Award Abstract # 1337177
XPS:CLCCA: Optimizing Heterogeneous Platforms for Unstructured Parallelism

NSF Org: CCF
Division of Computing and Communication Foundations
Recipient: GEORGIA TECH RESEARCH CORP
Initial Amendment Date: September 11, 2013
Latest Amendment Date: September 11, 2013
Award Number: 1337177
Award Instrument: Standard Grant
Program Manager: Anindya Banerjee
abanerje@nsf.gov
 (703)292-7885
CCF
 Division of Computing and Communication Foundations
CSE
 Directorate for Computer and Information Science and Engineering
Start Date: September 15, 2013
End Date: August 31, 2017 (Estimated)
Total Intended Award Amount: $735,055.00
Total Awarded Amount to Date: $735,055.00
Funds Obligated to Date: FY 2013 = $735,055.00
History of Investigator:
  • Sudhakar Yalamanchili (Principal Investigator)
    sudha@ece.gatech.edu
  • Richard Vuduc (Co-Principal Investigator)
  • Hyesoon Kim (Co-Principal Investigator)
Recipient Sponsored Research Office: Georgia Tech Research Corporation
926 DALNEY ST NW
ATLANTA
GA  US  30318-6395
(404)894-4819
Sponsor Congressional District: 05
Primary Place of Performance: Georgia Institute of Technology
225 North Avenue, NW
Atlanta
GA  US  30332-0002
Primary Place of Performance
Congressional District:
05
Unique Entity Identifier (UEI): EMW9FC8J3HN4
Parent UEI: EMW9FC8J3HN4
NSF Program(s): Exploiting Parallel&Scalabilty
Primary Program Source: 01001314DB NSF RESEARCH & RELATED ACTIVIT
Program Reference Code(s):
Program Element Code(s): 828300
Award Agency Code: 4900
Fund Agency Code: 4900
Assistance Listing Number(s): 47.070

ABSTRACT

Major social and economic change is being driven by the emergence of "big data." In all sectors of the economy businesses are increasingly relying on the ability to extract useful intelligence from massive relational data sets. Emergent applications are characterized by data intensive computation where massive parallelism is increasingly unstructured, hierarchical, workload dependent, and time varying. At the same time, energy and power considerations are driving computer architecture towards massively parallel heterogeneous organizations such as multithreaded CPUs tightly integrated with bulk synchronous parallel (BSP) architectures such as general-purpose graphics processing units (GPUs). This evolution driven by energy efficiency concerns has had a disruptive impact on modern software stacks challenging our ability to extract the performance necessary to deal with big data. We need to develop computing technologies that can harness the throughput potential of energy efficient heterogeneous architectures for emergent applications processing massive relational data sets.

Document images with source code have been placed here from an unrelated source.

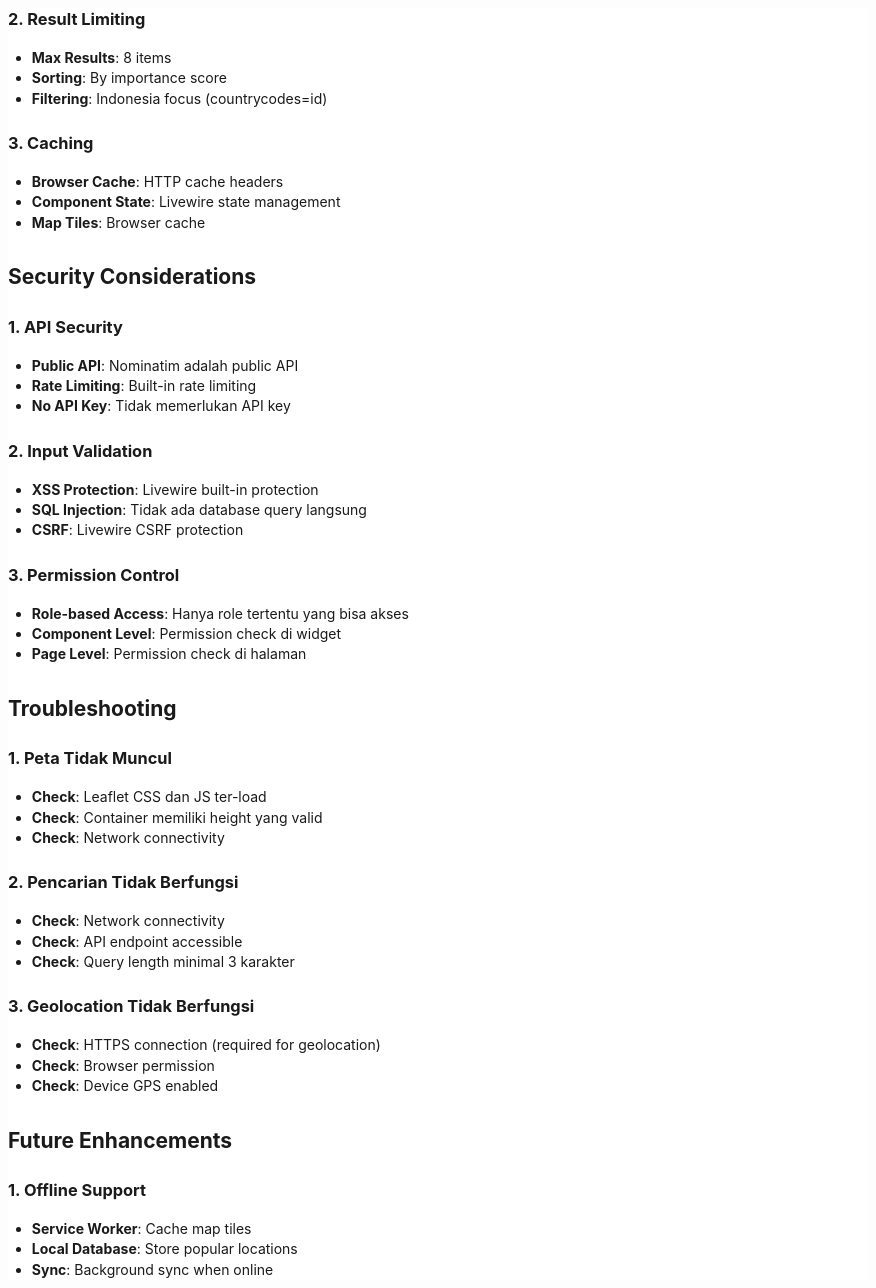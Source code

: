 ### 2. Result Limiting
- **Max Results**: 8 items
- **Sorting**: By importance score
- **Filtering**: Indonesia focus (countrycodes=id)

### 3. Caching
- **Browser Cache**: HTTP cache headers
- **Component State**: Livewire state management
- **Map Tiles**: Browser cache

## Security Considerations

### 1. API Security
- **Public API**: Nominatim adalah public API
- **Rate Limiting**: Built-in rate limiting
- **No API Key**: Tidak memerlukan API key

### 2. Input Validation
- **XSS Protection**: Livewire built-in protection
- **SQL Injection**: Tidak ada database query langsung
- **CSRF**: Livewire CSRF protection

### 3. Permission Control
- **Role-based Access**: Hanya role tertentu yang bisa akses
- **Component Level**: Permission check di widget
- **Page Level**: Permission check di halaman

## Troubleshooting

### 1. Peta Tidak Muncul
- **Check**: Leaflet CSS dan JS ter-load
- **Check**: Container memiliki height yang valid
- **Check**: Network connectivity

### 2. Pencarian Tidak Berfungsi
- **Check**: Network connectivity
- **Check**: API endpoint accessible
- **Check**: Query length minimal 3 karakter

### 3. Geolocation Tidak Berfungsi
- **Check**: HTTPS connection (required for geolocation)
- **Check**: Browser permission
- **Check**: Device GPS enabled

## Future Enhancements

### 1. Offline Support
- **Service Worker**: Cache map tiles
- **Local Database**: Store popular locations
- **Sync**: Background sync when online
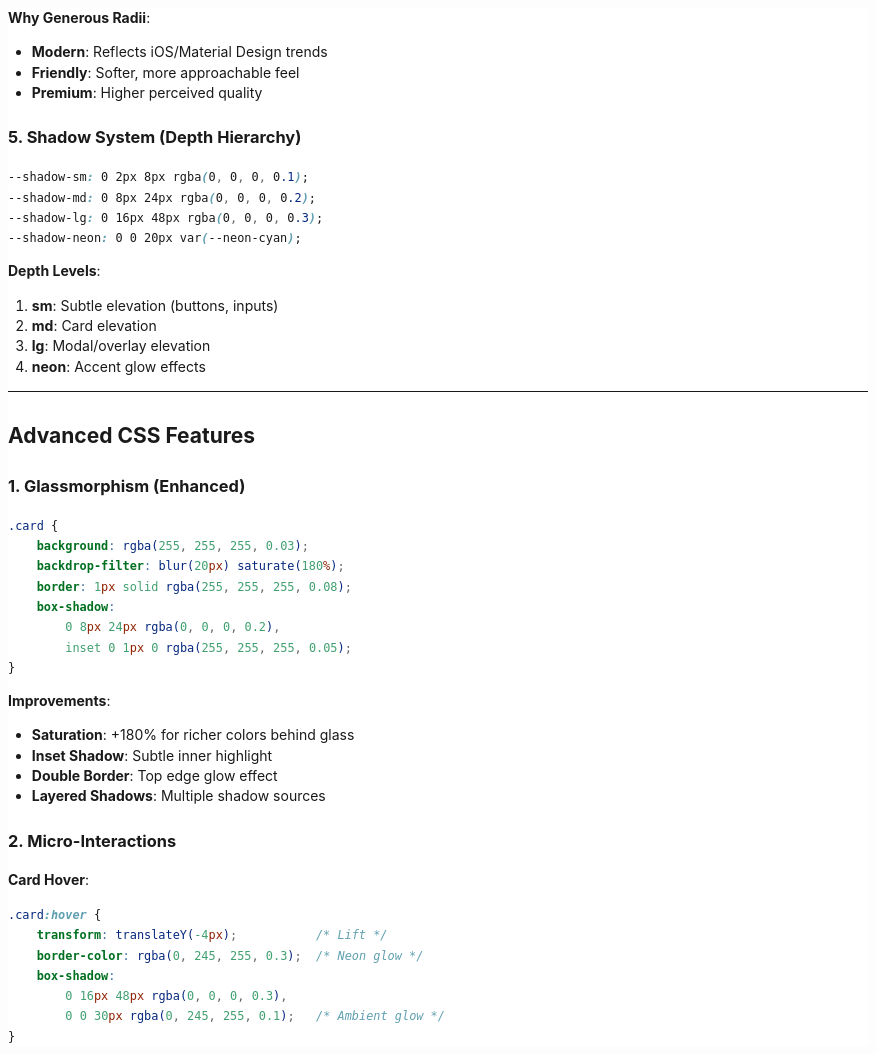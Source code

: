 **Why Generous Radii**:
- **Modern**: Reflects iOS/Material Design trends
- **Friendly**: Softer, more approachable feel
- **Premium**: Higher perceived quality

### 5. Shadow System (Depth Hierarchy)

```css
--shadow-sm: 0 2px 8px rgba(0, 0, 0, 0.1);
--shadow-md: 0 8px 24px rgba(0, 0, 0, 0.2);
--shadow-lg: 0 16px 48px rgba(0, 0, 0, 0.3);
--shadow-neon: 0 0 20px var(--neon-cyan);
```

**Depth Levels**:
1. **sm**: Subtle elevation (buttons, inputs)
2. **md**: Card elevation
3. **lg**: Modal/overlay elevation
4. **neon**: Accent glow effects

---

## Advanced CSS Features

### 1. Glassmorphism (Enhanced)

```css
.card {
    background: rgba(255, 255, 255, 0.03);
    backdrop-filter: blur(20px) saturate(180%);
    border: 1px solid rgba(255, 255, 255, 0.08);
    box-shadow:
        0 8px 24px rgba(0, 0, 0, 0.2),
        inset 0 1px 0 rgba(255, 255, 255, 0.05);
}
```

**Improvements**:
- **Saturation**: +180% for richer colors behind glass
- **Inset Shadow**: Subtle inner highlight
- **Double Border**: Top edge glow effect
- **Layered Shadows**: Multiple shadow sources

### 2. Micro-Interactions

**Card Hover**:
```css
.card:hover {
    transform: translateY(-4px);           /* Lift */
    border-color: rgba(0, 245, 255, 0.3);  /* Neon glow */
    box-shadow:
        0 16px 48px rgba(0, 0, 0, 0.3),
        0 0 30px rgba(0, 245, 255, 0.1);   /* Ambient glow */
}
```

Realizing the potential of massively-parallel heterogeneous architectures is inhibited by the unstructured dynamic parallelism exhibited by applications in these domains. This research develops a suite of coordinated algorithm, compiler, and microarchitecture technologies that effectively exploits dynamic parallelism. The suite of techniques enables the effective navigation of the tradeoffs between parallelism, locality, and data movement to realize optimized high performance implementations. First, the proposed program utilizes the language of sparse linear algebra to formulate algorithms to expose massive unstructured parallelism. Second, this formulation drives new compiler and run-time system optimizations tailored to the computational characteristics of these emergent applications and heterogeneous hardware. Third, at the microarchitecture level we propose new memory hierarchy management techniques tailored to exploiting dynamic parallelism. The integrated solutions (algorithm, compiler/run-time, and microarchitecture) are demonstrated on commodity platforms and delivered in the form of an open source software stack to support and enable community wide research efforts. For U.S. businesses to exploit the new capabilities of heterogeneous architectures and systems for emerging applications, it is essential to both create new technology and employees with the necessary skills to utilize these technologies. Technology transfer and workforce impact will be promoted through the NSF Industry University Cooperative Research Center on Experimental Research in Computer Systems (CERCS, www.cercs.gatech.edu) at Georgia Tech with members such as Intel, IBM, HP, and AMD as well as application oriented companies such as LogicBlox and Intercontinental Commodity Exchange (ICE) and also Department of Energy National laboratories such as Sandia and Oak Ridge. Similar impacts are expected through the NVIDIA Center of Excellence at Georgia Tech.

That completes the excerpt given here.